Но Керекеш развивал уже новую мысль и не обращал внимания на Магду, умолявшую его глазами, чтоб он, ради бога, замолчал.
— Ты прав, Жолт. Иди в школу. Надо быть среди людей. Я никогда не был сторонником этой программы отшельнического уединения. И попробуй трудиться. Но не так, как прежде, а по-настоящему. Согласен? А я побеседую с Фери Амбрушем и с твоим директором.
— До верстака мне все это.
— Что?
— Согласен.
— Я рад, что ты принял решение сам.
— Тогда я сейчас же иду спать.
— Конечно! Двенадцатый час, — нервно вмешалась Магда.
— Минутку, — сказал Керекеш. — Итак, ты и Зебулон бродили по лесу. Расскажи что-нибудь.
— Что-нибудь? — спросил Жолт. И бросил взгляд на Магду.
Магда тут же подала знак: отец сегодня, дескать, слегка чудит, надо с этим смириться!
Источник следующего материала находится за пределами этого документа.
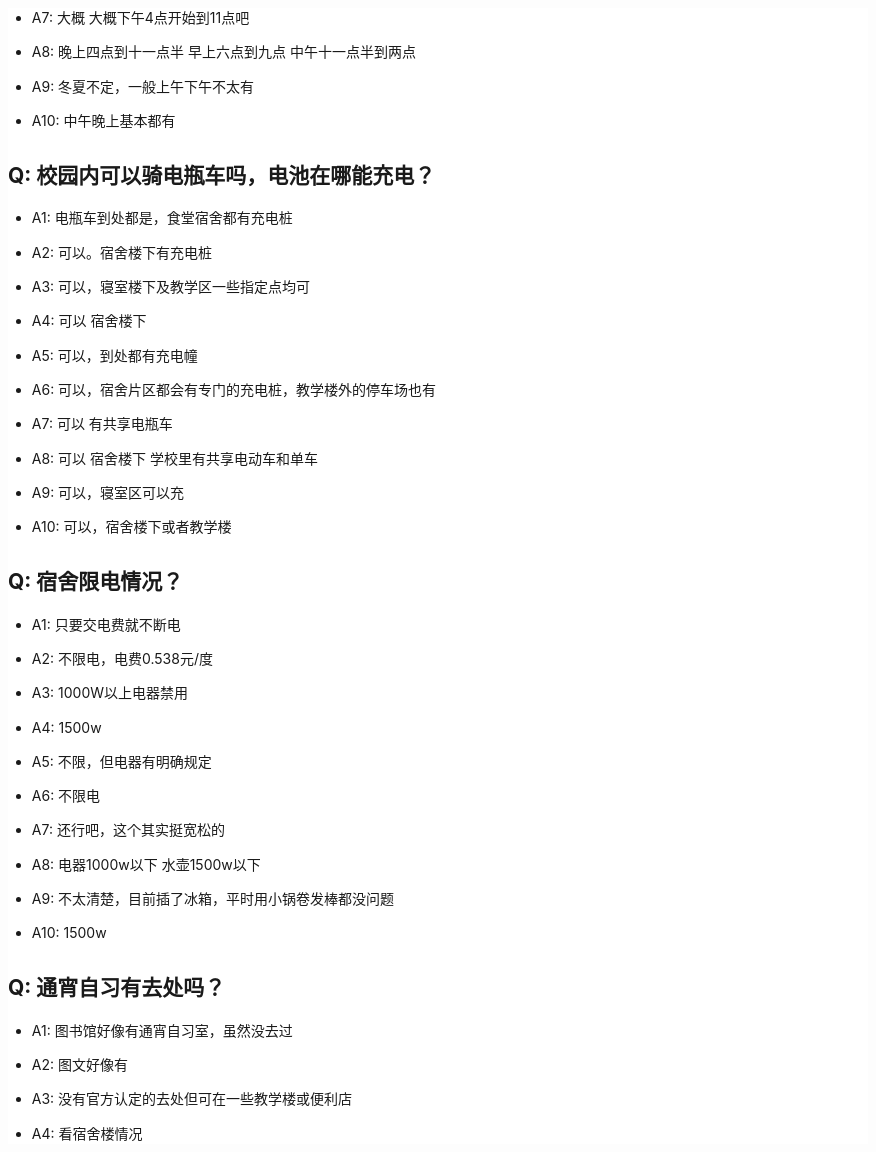 - A7: 大概 大概下午4点开始到11点吧

- A8: 晚上四点到十一点半 早上六点到九点 中午十一点半到两点

- A9: 冬夏不定，一般上午下午不太有

- A10: 中午晚上基本都有

## Q: 校园内可以骑电瓶车吗，电池在哪能充电？

- A1: 电瓶车到处都是，食堂宿舍都有充电桩

- A2: 可以。宿舍楼下有充电桩

- A3: 可以，寝室楼下及教学区一些指定点均可

- A4: 可以 宿舍楼下

- A5: 可以，到处都有充电幢

- A6: 可以，宿舍片区都会有专门的充电桩，教学楼外的停车场也有

- A7: 可以 有共享电瓶车

- A8: 可以 宿舍楼下 学校里有共享电动车和单车

- A9: 可以，寝室区可以充

- A10: 可以，宿舍楼下或者教学楼

## Q: 宿舍限电情况？

- A1: 只要交电费就不断电

- A2: 不限电，电费0.538元/度

- A3: 1000W以上电器禁用

- A4: 1500w

- A5: 不限，但电器有明确规定

- A6: 不限电

- A7: 还行吧，这个其实挺宽松的

- A8: 电器1000w以下  水壶1500w以下

- A9: 不太清楚，目前插了冰箱，平时用小锅卷发棒都没问题

- A10: 1500w

## Q: 通宵自习有去处吗？

- A1: 图书馆好像有通宵自习室，虽然没去过

- A2: 图文好像有

- A3: 没有官方认定的去处但可在一些教学楼或便利店

- A4: 看宿舍楼情况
Все еще сердясь, но уже не испытывая страха, Жолт заметил, что отец пристально смотрит на его губы. «Ага, мы приглядываемся. Даешь практику речи с округлыми фразами! Мои лицо и горло под неусыпным наблюдением. Сейчас придется глотнуть, но это не в счет. Что ж, давайте, экзаменуйте, — язвительно думал Жолт, — и я расскажу вам про «грека». «Ехал грека через реку…» Нет, материал для экзамена неподходящий. Надо что-нибудь… как его… оригинальное. Тогда сочиним про зайчишку. Хотя про зайца, кажется, уже было. Правда, давно, но было. Ладно, расскажем все-таки про зайчонка, и отец все проглотит, не поперхнется».
— Зебулон нашел зайца, — начал Жолт, снисходительно усмехаясь.
— Не говори! — Керекеш разыгрывал величайшее изумление, и очки его хитровато поблескивали.